Deoxynivalenol (DON), a mycotoxin produced by Fusarium spp. and classified as a type B trichothecene, is commonly detected in cereals and grains, particularly in wheat, barley, corn, and their by-products (SCOOP, 2003). The initial adverse effect observed after DON exposure is reduced feed intake. At greater concentration, vomiting, feed refusal, and reduced BW gain will occur. Deoxynivalenol also affects the immune response. In mice, dietary exposure to 10 to 25 mg of DON/kg of feed increases immunoglobulin (Ig) A and decreases IgM plasma concentrations (Rotter et al., 1996). Ingestion of feed contaminated with 5 mg/kg of toxin also reduces lymphocyte proliferation upon mitogenic stimulation (Pestka and Smolinski, 2005). In pigs, ingestion of 2 to 5 mg of DON-contaminated feed/kg upregulates IgA concentration in serum (Bergsjo et al., 1993; Dänicke et al., 2004).

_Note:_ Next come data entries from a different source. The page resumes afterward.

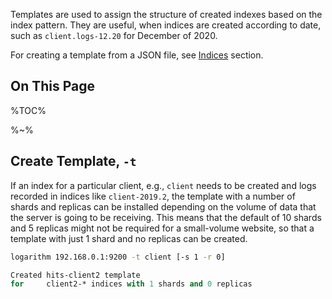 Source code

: Templates are used to assign the structure of created indexes based on the index pattern. They are useful, when indices are created according to date, such as `client.logs-12.20` for December of 2020.

For creating a template from a JSON file, see [Indices](Indices#assign-template) section.

## On This Page

%TOC%

%~%

## Create Template, `-t`

If an index for a particular client, e.g., `client` needs to be created and logs recorded in indices like `client-2019.2`, the template with a number of shards and replicas can be installed depending on the volume of data that the server is going to be receiving. This means that the default of 10 shards and 5 replicas might not be required for a small-volume website, so that a template with just 1 shard and no replicas can be created.

```sh
logarithm 192.168.0.1:9200 -t client [-s 1 -r 0]
```

```fs
Created hits-client2 template
for     client2-* indices with 1 shards and 0 replicas
``` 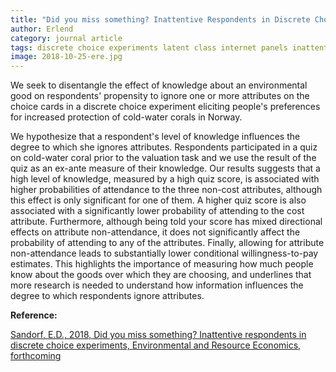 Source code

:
 ```yaml
---
title: "Did you miss something? Inattentive Respondents in Discrete Choice Experiments"
author: Erlend
category: journal article
tags: discrete choice experiments latent class internet panels inattentive bias attribute non-attendance
image: 2018-10-25-ere.jpg
---
```


We seek to disentangle the effect of knowledge about an environmental good on respondents' propensity to ignore one or more attributes on the choice cards in a discrete choice experiment eliciting people's preferences for increased protection of cold-water corals in Norway.

We hypothesize that a respondent's level of knowledge influences the degree to which she ignores
attributes. Respondents participated in a quiz on cold-water coral prior to the valuation task and
we use the result of the quiz as an ex-ante measure of their knowledge. Our results suggests that
a high level of knowledge, measured by a high quiz score, is associated with higher probabilities
of attendance to the three non-cost attributes, although this effect is only significant for one of
them. A higher quiz score is also associated with a significantly lower probability of attending to
the cost attribute. Furthermore, although being told your score has mixed directional effects on
attribute non-attendance, it does not significantly affect the probability of attending to any of the attributes. Finally, allowing for attribute non-attendance leads to substantially lower conditional willingness-to-pay estimates. This highlights the importance of measuring how much people know about the goods over which they are choosing, and underlines that more research is needed to understand how information influences the degree to which respondents ignore attributes.

**Reference:**

[Sandorf, E.D., 2018, Did you miss something? Inattentive respondents in discrete choice experiments, Environmental and Resource Economics, forthcoming ](https://link.springer.com/article/10.1007/s10640-018-0296-y)
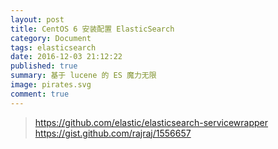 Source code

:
 ```yaml
---
layout: post
title: CentOS 6 安装配置 ElasticSearch
category: Document
tags: elasticsearch
date: 2016-12-03 21:12:22
published: true
summary: 基于 lucene 的 ES 魔力无限
image: pirates.svg
comment: true 
---
```



> 
> https://github.com/elastic/elasticsearch-servicewrapper
> https://gist.github.com/rajraj/1556657
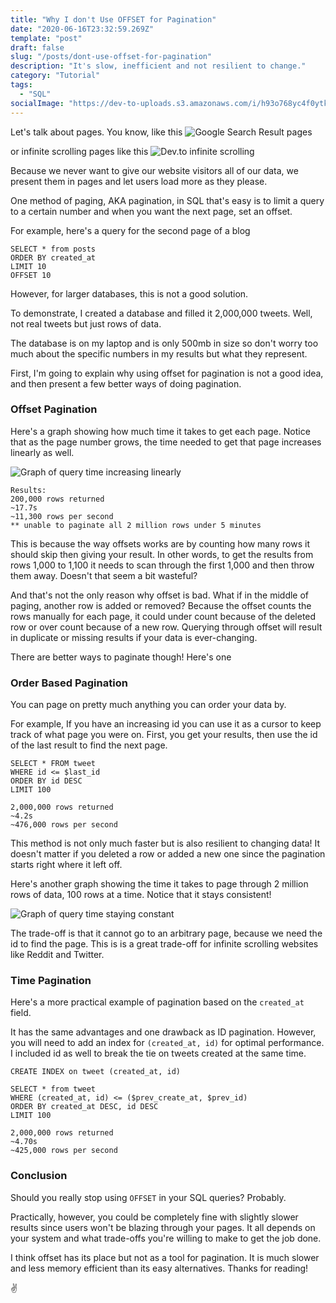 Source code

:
 ```yaml
---
title: "Why I don't Use OFFSET for Pagination"
date: "2020-06-16T23:32:59.269Z"
template: "post"
draft: false
slug: "/posts/dont-use-offset-for-pagination"
description: "It's slow, inefficient and not resilient to change."
category: "Tutorial"
tags:
  - "SQL"
socialImage: "https://dev-to-uploads.s3.amazonaws.com/i/h93o768yc4f0ytk47pp8.jpg"
---
```


Let's talk about pages. You know, like this
![Google Search Result pages](media/20200616-googlesearch.png)


or infinite scrolling pages like this
![Dev.to infinite scrolling](media/20200616-infinitescroll.gif)

Because we never want to give our website visitors all of our data, we present them in pages and let users load more as they please.

One method of paging, AKA pagination, in SQL that's easy is to limit a query to a certain number and when you want the next page, set an offset.

For example, here's a query for the second page of a blog

```
SELECT * from posts
ORDER BY created_at
LIMIT 10
OFFSET 10
```

However, for larger databases, this is not a good solution.

To demonstrate, I created a database and filled it 2,000,000 tweets. Well, not real tweets but just rows of data.

The database is on my laptop and is only 500mb in size so don't worry too much about the specific numbers in my results but what they represent.

First, I'm going to explain why using offset for pagination is not a good idea, and then present a few better ways of doing pagination.

### Offset Pagination

Here's a graph showing how much time it takes to get each page. Notice that as the page number grows, the time needed to get that page increases linearly as well.

![Graph of query time increasing linearly](media/20200616-chart1.png)

```
Results:
200,000 rows returned
~17.7s
~11,300 rows per second
** unable to paginate all 2 million rows under 5 minutes
```

This is because the way offsets works are by counting how many rows it should skip then giving your result. In other words, to get the results from rows 1,000 to 1,100 it needs to scan through the first 1,000 and then throw them away. Doesn't that seem a bit wasteful?

And that's not the only reason why offset is bad. What if in the middle of paging, another row is added or removed? Because the offset counts the rows manually for each page, it could under count because of the deleted row or over count because of a new row. Querying through offset will result in duplicate or missing results if your data is ever-changing.

There are better ways to paginate though! Here's one

### Order Based Pagination

You can page on pretty much anything you can order your data by.

For example, If you have an increasing id you can use it as a cursor to keep track of what page you were on. First, you get your results, then use the id of the last result to find the next page.

```
SELECT * FROM tweet
WHERE id <= $last_id
ORDER BY id DESC
LIMIT 100

2,000,000 rows returned
~4.2s
~476,000 rows per second
```

This method is not only much faster but is also resilient to changing data! It doesn't matter if you deleted a row or added a new one since the pagination starts right where it left off.

Here's another graph showing the time it takes to page through 2 million rows of data, 100 rows at a time. Notice that it stays consistent!

![Graph of query time staying constant](media/20200616-chart2.png)

The trade-off is that it cannot go to an arbitrary page, because we need the id to find the page. This is is a great trade-off for infinite scrolling websites like Reddit and Twitter.

### Time Pagination

Here's a more practical example of pagination based on the `created_at` field.

It has the same advantages and one drawback as ID pagination. However, you will need to add an index for `(created_at, id)` for optimal performance. I included id as well to break the tie on tweets created at the same time.

```
CREATE INDEX on tweet (created_at, id)

SELECT * from tweet
WHERE (created_at, id) <= ($prev_create_at, $prev_id)
ORDER BY created_at DESC, id DESC
LIMIT 100

2,000,000 rows returned
~4.70s
~425,000 rows per second
```

### Conclusion

Should you really stop using `OFFSET` in your SQL queries? Probably.

Practically, however, you could be completely fine with slightly slower results since users won't be blazing through your pages. It all depends on your system and what trade-offs you're willing to make to get the job done.

I think offset has its place but not as a tool for pagination. It is much slower and less memory efficient than its easy alternatives. Thanks for reading!

✌️
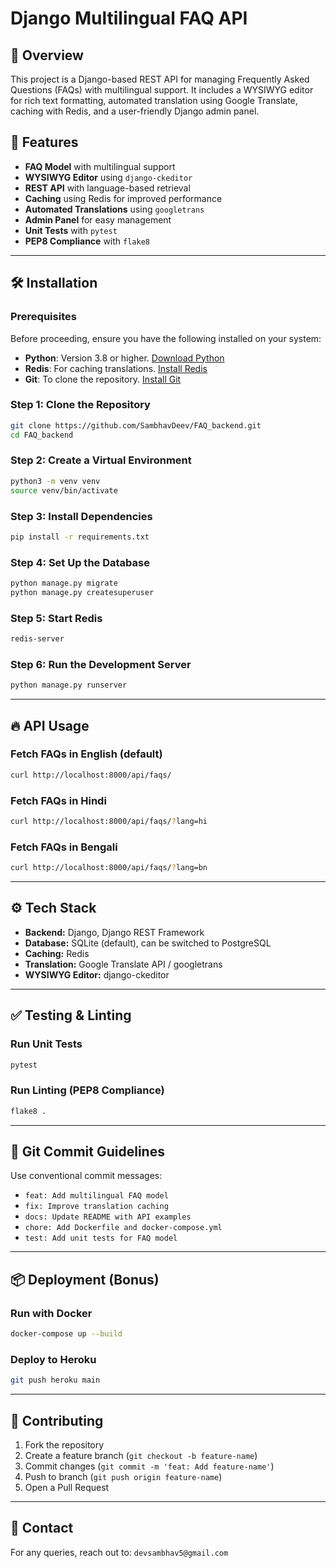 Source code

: # Django Multilingual FAQ API

## 🚀 Overview

This project is a Django-based REST API for managing Frequently Asked Questions (FAQs) with multilingual support. It includes a WYSIWYG editor for rich text formatting, automated translation using Google Translate, caching with Redis, and a user-friendly Django admin panel.

## 📌 Features

- **FAQ Model** with multilingual support
- **WYSIWYG Editor** using `django-ckeditor`
- **REST API** with language-based retrieval
- **Caching** using Redis for improved performance
- **Automated Translations** using `googletrans`
- **Admin Panel** for easy management
- **Unit Tests** with `pytest`
- **PEP8 Compliance** with `flake8`

---

## 🛠 Installation

### Prerequisites

Before proceeding, ensure you have the following installed on your system:

- **Python**: Version 3.8 or higher. [Download Python](https://www.python.org/downloads/)
- **Redis**: For caching translations. [Install Redis](https://redis.io/download)
- **Git**: To clone the repository. [Install Git](https://git-scm.com/downloads)

### Step 1: Clone the Repository

```sh
git clone https://github.com/SambhavDeev/FAQ_backend.git
cd FAQ_backend
```

### Step 2: Create a Virtual Environment

```sh
python3 -m venv venv
source venv/bin/activate
```

### Step 3: Install Dependencies

```sh
pip install -r requirements.txt
```

### Step 4: Set Up the Database

```sh
python manage.py migrate
python manage.py createsuperuser
```

### Step 5: Start Redis

```sh
redis-server
```

### Step 6: Run the Development Server

```sh
python manage.py runserver
```

---

## 🔥 API Usage

### Fetch FAQs in English (default)

```sh
curl http://localhost:8000/api/faqs/
```

### Fetch FAQs in Hindi

```sh
curl http://localhost:8000/api/faqs/?lang=hi
```

### Fetch FAQs in Bengali

```sh
curl http://localhost:8000/api/faqs/?lang=bn
```

---

## ⚙️ Tech Stack

- **Backend:** Django, Django REST Framework
- **Database:** SQLite (default), can be switched to PostgreSQL
- **Caching:** Redis
- **Translation:** Google Translate API / googletrans
- **WYSIWYG Editor:** django-ckeditor

---

## ✅ Testing & Linting

### Run Unit Tests

```sh
pytest
```

### Run Linting (PEP8 Compliance)

```sh
flake8 .
```

---

## 📜 Git Commit Guidelines

Use conventional commit messages:

- `feat: Add multilingual FAQ model`
- `fix: Improve translation caching`
- `docs: Update README with API examples`
- `chore: Add Dockerfile and docker-compose.yml`
- `test: Add unit tests for FAQ model`

---

## 📦 Deployment (Bonus)

### Run with Docker

```sh
docker-compose up --build
```

### Deploy to Heroku

```sh
git push heroku main
```

---

## 🤝 Contributing

1. Fork the repository
2. Create a feature branch (`git checkout -b feature-name`)
3. Commit changes (`git commit -m 'feat: Add feature-name'`)
4. Push to branch (`git push origin feature-name`)
5. Open a Pull Request

---

## 📧 Contact

For any queries, reach out to: `devsambhav5@gmail.com`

Because of the high percentage of wheat in pig diets, swine could be exposed to this toxin. Most performance and toxicological data in pigs have been obtained with medium to high doses of DON (2 to 10 mg/kg of feed; Prelusky et al., 1994; Swamy et al., 2002). However, such high doses are not usually found in cereals used for animal feed. Most North American and European data show that cereals are contaminated with lower DON concentrations. A survey on 11,022 cereal samples from 12 European countries showed that 57% were positive for DON, but only 7% contained DON concentrations of 750 µg/kg or greater (SCOOP, 2003).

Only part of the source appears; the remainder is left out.